Article 7, paragraphe 2. Mesures efficaces prises dans un délai déterminé. Alinéa d). Enfants particulièrement exposés à des risques. Enfants en situation de rue. La commission note que le gouvernement indique que la Division de la sécurité publique du ministère de l’Intérieur met en œuvre de nombreux projets visant à combattre la traite chez les enfants en situation de rue. À cet égard, 1 296 enfants ont été soustraits de ces situations et ont bénéficié de différents services de réadaptation, en 2023.
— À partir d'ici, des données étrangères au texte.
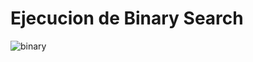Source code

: # Ejecucion de Binary Search
![binary](https://github.com/JEstebanSanti/ESDAT-JORGE-SANTI/assets/78988823/1aa73e3e-b79e-485c-a0dd-abc02c572476)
Dans le rapport sur l’étude menée par le Fonds des Nations Unies pour l’enfance (UNICEF) et le département des Services sociaux, intitulé A Qualitative Study on Children living in Street situations in Bangladesh 2024, la commission note que plus de 3,4 millions d’enfants vivent actuellement dans des situations de rue au Bangladesh, sans surveillance parentale. Ces enfants sont souvent contraints de travailler dans des conditions dangereuses et d’exploitation. Dans ce rapport, la commission relève également que le ministère de la Femme et de l’Enfant a lancé des programmes de services aux enfants vivant dans la rue qui ont notamment permis: 1) de créer deux foyers, incluant deux espaces collectifs, pour identifier les enfants et les orienter vers des foyers; 2) de créer 22 pôles locaux de protection de l’enfance qui offrent de la nourriture, des vêtements, de l’eau et des installations d’approvisionnement en eau, d’assainissement et d’hygiène, ainsi qu’un accompagnement psychosocial; 3) d’installer cinq pôles de services de protection de l’enfance assurés sous des tentes, aux abords de gares routières ou ferroviaires ou d’embarcadères, qui offrent des services de base, notamment un abri, des conseils psychosociaux, une réintégration dans la famille et une orientation; et 4) de créer 13 foyers, appelés Centres Sheikh Rassel pour le développement et la réadaptation de l’enfant, pour les enfants vulnérables et les vagabonds. En outre, l’Académie des enfants du Bangladesh (Bangladesh Shishu Academy) administre un foyer pour les enfants en situation de rue à Keraniganj. Cependant, l’étude indique que, bien qu’ils accueillent des centaines d’enfants, ces foyers sont sollicités au-delà de leurs capacités et ne peuvent pas répondre aux besoins des personnes nécessitant une prise en charge. En outre, les efforts déployés pour protéger ces enfants contre les violences et l’exploitation quotidiennes auxquelles ils sont exposés dans la rue sont nettement insuffisants. Rappelant que les enfants en situation de rue sont particulièrement exposés au risque d’être engagés dans les pires formes de travail des enfants, la commission prie instamment le gouvernement de continuer à prendre des mesures efficaces dans un délai déterminé pour les protéger contre les pires formes de travail des enfants et assurer leur réadaptation et leur intégration sociale. Elle prie le gouvernement de fournir des informations sur les mesures prises et sur les résultats obtenus à ce sujet.
La commission soulève d’autres questions dans une demande qu’elle adresse directement au gouvernement.